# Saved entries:
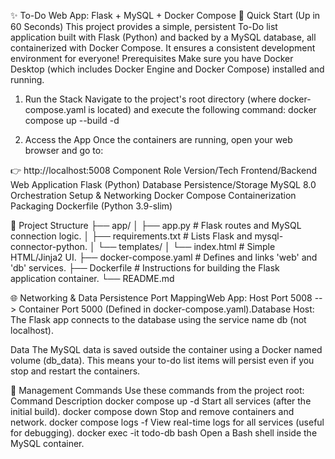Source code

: ✨ To-Do Web App: Flask + MySQL + Docker Compose
🚀 Quick Start (Up in 60 Seconds)
This project provides a simple, persistent To-Do list application built with Flask (Python) and backed by a MySQL database, all containerized with Docker Compose. It ensures a consistent development environment for everyone!
Prerequisites
Make sure you have Docker Desktop (which includes Docker Engine and Docker Compose) installed and running.

1. Run the Stack
Navigate to the project's root directory (where docker-compose.yaml is located) and execute the following command:
docker compose up --build -d

2. Access the App
Once the containers are running, open your web browser and go to:

👉 http://localhost:5008
Component               Role                Version/Tech
Frontend/Backend     Web Application         Flask (Python)
Database             Persistence/Storage     MySQL 8.0
Orchestration        Setup & Networking      Docker Compose
Containerization     Packaging               Dockerfile (Python 3.9-slim)

📁 Project Structure
├── app/
│   ├── app.py              # Flask routes and MySQL connection logic.
│   ├── requirements.txt    # Lists Flask and mysql-connector-python.
│   └── templates/
│       └── index.html      # Simple HTML/Jinja2 UI.
├── docker-compose.yaml     # Defines and links 'web' and 'db' services.
├── Dockerfile              # Instructions for building the Flask application container.
└── README.md

🌐 Networking & Data Persistence
Port MappingWeb App: 
Host Port 5008 --> Container Port 5000 (Defined in docker-compose.yaml).Database Host: The Flask app connects to the database using the service name db (not localhost).

Data
The MySQL data is saved outside the container using a Docker named volume (db_data). This means your to-do list items will persist even if you stop and restart the containers.

🛑 Management Commands
Use these commands from the project root:
Command                              Description
docker compose up -d                 Start all services (after the initial build).
docker compose down                  Stop and remove containers and network.
docker compose logs -f               View real-time logs for all services (useful for debugging).
docker exec -it todo-db bash         Open a Bash shell inside the MySQL container.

# Problem:
An exact copy of the records above is needed, with the pictures removed.

# Solution to this exercise:
Source code

: ✨ To-Do Web App: Flask + MySQL + Docker Compose
🚀 Quick Start (Up in 60 Seconds)
This project provides a simple, persistent To-Do list application built with Flask (Python) and backed by a MySQL database, all containerized with Docker Compose. It ensures a consistent development environment for everyone!
Prerequisites
Make sure you have Docker Desktop (which includes Docker Engine and Docker Compose) installed and running.

1. Run the Stack
Navigate to the project's root directory (where docker-compose.yaml is located) and execute the following command:
docker compose up --build -d

2. Access the App
Once the containers are running, open your web browser and go to:

👉 http://localhost:5008
Component               Role                Version/Tech
Frontend/Backend     Web Application         Flask (Python)
Database             Persistence/Storage     MySQL 8.0
Orchestration        Setup & Networking      Docker Compose
Containerization     Packaging               Dockerfile (Python 3.9-slim)

📁 Project Structure
├── app/
│   ├── app.py              # Flask routes and MySQL connection logic.
│   ├── requirements.txt    # Lists Flask and mysql-connector-python.
│   └── templates/
│       └── index.html      # Simple HTML/Jinja2 UI.
├── docker-compose.yaml     # Defines and links 'web' and 'db' services.
├── Dockerfile              # Instructions for building the Flask application container.
└── README.md

🌐 Networking & Data Persistence
Port MappingWeb App: 
Host Port 5008 --> Container Port 5000 (Defined in docker-compose.yaml).Database Host: The Flask app connects to the database using the service name db (not localhost).

Data
The MySQL data is saved outside the container using a Docker named volume (db_data). This means your to-do list items will persist even if you stop and restart the containers.

🛑 Management Commands
Use these commands from the project root:
Command                              Description
docker compose up -d                 Start all services (after the initial build).
docker compose down                  Stop and remove containers and network.
docker compose logs -f               View real-time logs for all services (useful for debugging).
docker exec -it todo-db bash         Open a Bash shell inside the MySQL container.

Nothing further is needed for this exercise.